= Loch Ness Toad =

Toad found in Loch Ness, Scotland

The Loch Ness Toad refers to a reported biological finding from a 2005–2007 sonar survey of Loch Ness in Scotland, where researchers from the Massachusetts Institute of Technology (MIT) identified an object as a living common toad at a depth of approximately 324 ft.

== Discovery ==
The discovery was made public in June 2007, ahead of a presentation by MIT lecturer Bob Rines at the Oceans '07 engineering conference in Aberdeen. The MIT team, conducting a comprehensive side-scan sonar survey of the entire loch, was reportedly "amazed" to detect a target consistent with a toad crawling in the mud at approximately 324 ft.

The survey was part of MIT's ongoing efforts to investigate Loch Ness, including searching for preserved animal remains in the bottom waters that might explain historical sightings associated with the Loch Ness Monster legend.

The plausibility of a common toad surviving at such a depth has been questioned by biologists as common toads are amphibians that require surface air to breathe and are not known for deep-water diving.

== Resurgence in popular culture and speculation ==
In 2023, the story resurfaced widely on social media, sparking renewed speculation. Some online discussions humorously or seriously proposed a link between the "deep toad" and the Loch Ness Monster, suggesting the mythical creature could be a giant amphibian, such as a Chinese giant salamander or a previously unknown species.

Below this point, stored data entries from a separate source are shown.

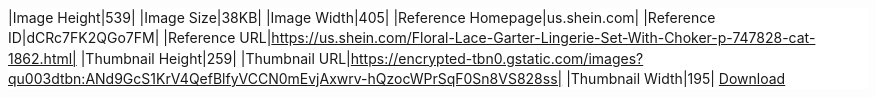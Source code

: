 |Image Height|539|
|Image Size|38KB|
|Image Width|405|
|Reference Homepage|us.shein.com|
|Reference ID|dCRc7FK2QGo7FM|
|Reference URL|https://us.shein.com/Floral-Lace-Garter-Lingerie-Set-With-Choker-p-747828-cat-1862.html|
|Thumbnail Height|259|
|Thumbnail URL|https://encrypted-tbn0.gstatic.com/images?qu003dtbn:ANd9GcS1KrV4QefBlfyVCCN0mEvjAxwrv-hQzocWPrSqF0Sn8VS828ss|
|Thumbnail Width|195|
[Download](https://img.ltwebstatic.com/images3_pi/2022/06/15/1655256709ebdbfaede246e843ad9ec1f713b5325e_thumbnail_405x552.webp)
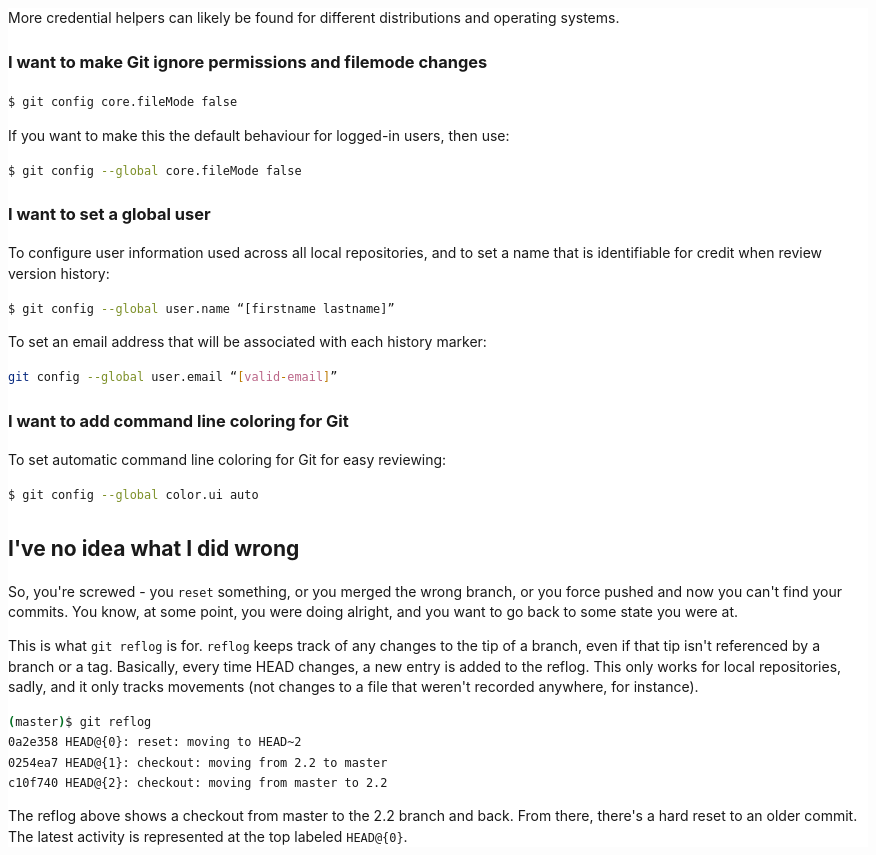 More credential helpers can likely be found for different distributions and operating systems.

### I want to make Git ignore permissions and filemode changes

```sh
$ git config core.fileMode false
```

If you want to make this the default behaviour for logged-in users, then use:

```sh
$ git config --global core.fileMode false
```

### I want to set a global user

To configure user information used across all local repositories, and to set a name that is identifiable for credit when review version history:

```sh
$ git config --global user.name “[firstname lastname]”
```

To set an email address that will be associated with each history marker:

```sh
git config --global user.email “[valid-email]”
```

### I want to add command line coloring for Git

To set automatic command line coloring for Git for easy reviewing:

```sh
$ git config --global color.ui auto
```

## I've no idea what I did wrong

So, you're screwed - you `reset` something, or you merged the wrong branch, or you force pushed and now you can't find your commits. You know, at some point, you were doing alright, and you want to go back to some state you were at.

This is what `git reflog` is for. `reflog` keeps track of any changes to the tip of a branch, even if that tip isn't referenced by a branch or a tag. Basically, every time HEAD changes, a new entry is added to the reflog. This only works for local repositories, sadly, and it only tracks movements (not changes to a file that weren't recorded anywhere, for instance).

```sh
(master)$ git reflog
0a2e358 HEAD@{0}: reset: moving to HEAD~2
0254ea7 HEAD@{1}: checkout: moving from 2.2 to master
c10f740 HEAD@{2}: checkout: moving from master to 2.2
```

The reflog above shows a checkout from master to the 2.2 branch and back. From there, there's a hard reset to an older commit. The latest activity is represented at the top labeled `HEAD@{0}`.
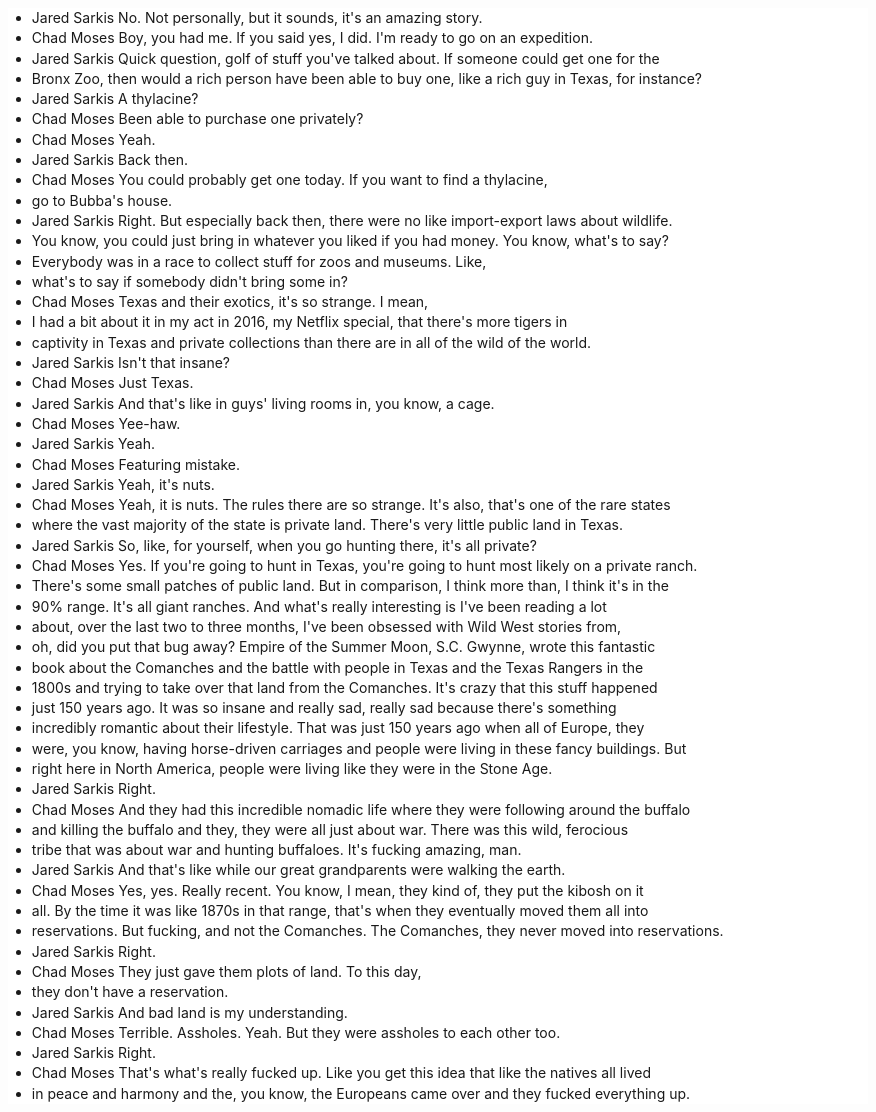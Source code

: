 *  Jared Sarkis No. Not personally, but it sounds, it's an amazing story.
*  Chad Moses Boy, you had me. If you said yes, I did. I'm ready to go on an expedition.
*  Jared Sarkis Quick question, golf of stuff you've talked about. If someone could get one for the
*  Bronx Zoo, then would a rich person have been able to buy one, like a rich guy in Texas, for instance?
*  Jared Sarkis A thylacine?
*  Chad Moses Been able to purchase one privately?
*  Chad Moses Yeah.
*  Jared Sarkis Back then.
*  Chad Moses You could probably get one today. If you want to find a thylacine,
*  go to Bubba's house.
*  Jared Sarkis Right. But especially back then, there were no like import-export laws about wildlife.
*  You know, you could just bring in whatever you liked if you had money. You know, what's to say?
*  Everybody was in a race to collect stuff for zoos and museums. Like,
*  what's to say if somebody didn't bring some in?
*  Chad Moses Texas and their exotics, it's so strange. I mean,
*  I had a bit about it in my act in 2016, my Netflix special, that there's more tigers in
*  captivity in Texas and private collections than there are in all of the wild of the world.
*  Jared Sarkis Isn't that insane?
*  Chad Moses Just Texas.
*  Jared Sarkis And that's like in guys' living rooms in, you know, a cage.
*  Chad Moses Yee-haw.
*  Jared Sarkis Yeah.
*  Chad Moses Featuring mistake.
*  Jared Sarkis Yeah, it's nuts.
*  Chad Moses Yeah, it is nuts. The rules there are so strange. It's also, that's one of the rare states
*  where the vast majority of the state is private land. There's very little public land in Texas.
*  Jared Sarkis So, like, for yourself, when you go hunting there, it's all private?
*  Chad Moses Yes. If you're going to hunt in Texas, you're going to hunt most likely on a private ranch.
*  There's some small patches of public land. But in comparison, I think more than, I think it's in the
*  90% range. It's all giant ranches. And what's really interesting is I've been reading a lot
*  about, over the last two to three months, I've been obsessed with Wild West stories from,
*  oh, did you put that bug away? Empire of the Summer Moon, S.C. Gwynne, wrote this fantastic
*  book about the Comanches and the battle with people in Texas and the Texas Rangers in the
*  1800s and trying to take over that land from the Comanches. It's crazy that this stuff happened
*  just 150 years ago. It was so insane and really sad, really sad because there's something
*  incredibly romantic about their lifestyle. That was just 150 years ago when all of Europe, they
*  were, you know, having horse-driven carriages and people were living in these fancy buildings. But
*  right here in North America, people were living like they were in the Stone Age.
*  Jared Sarkis Right.
*  Chad Moses And they had this incredible nomadic life where they were following around the buffalo
*  and killing the buffalo and they, they were all just about war. There was this wild, ferocious
*  tribe that was about war and hunting buffaloes. It's fucking amazing, man.
*  Jared Sarkis And that's like while our great grandparents were walking the earth.
*  Chad Moses Yes, yes. Really recent. You know, I mean, they kind of, they put the kibosh on it
*  all. By the time it was like 1870s in that range, that's when they eventually moved them all into
*  reservations. But fucking, and not the Comanches. The Comanches, they never moved into reservations.
*  Jared Sarkis Right.
*  Chad Moses They just gave them plots of land. To this day,
*  they don't have a reservation.
*  Jared Sarkis And bad land is my understanding.
*  Chad Moses Terrible. Assholes. Yeah. But they were assholes to each other too.
*  Jared Sarkis Right.
*  Chad Moses That's what's really fucked up. Like you get this idea that like the natives all lived
*  in peace and harmony and the, you know, the Europeans came over and they fucked everything up.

This revived interest connected to broader, non-peer-reviewed theories about the loch's ecology, including the possibility of large eels or relict populations of ancient animals. A major environmental DNA (eDNA) survey of the loch led by New Zealand's University of Otago in 2018 found no genetic evidence of large prehistoric reptiles like plesiosaurs, sturgeon, catfish, or sharks. However, the research detected a "very significant amount of eel DNA" at nearly every sampling location. Geneticist Professor Neil Gemmell stated that while the data could not confirm the size of these eels, the sheer quantity of their DNA means the possibility of giant eels in Loch Ness and that such creatures could be behind monster sightings cannot be discounted.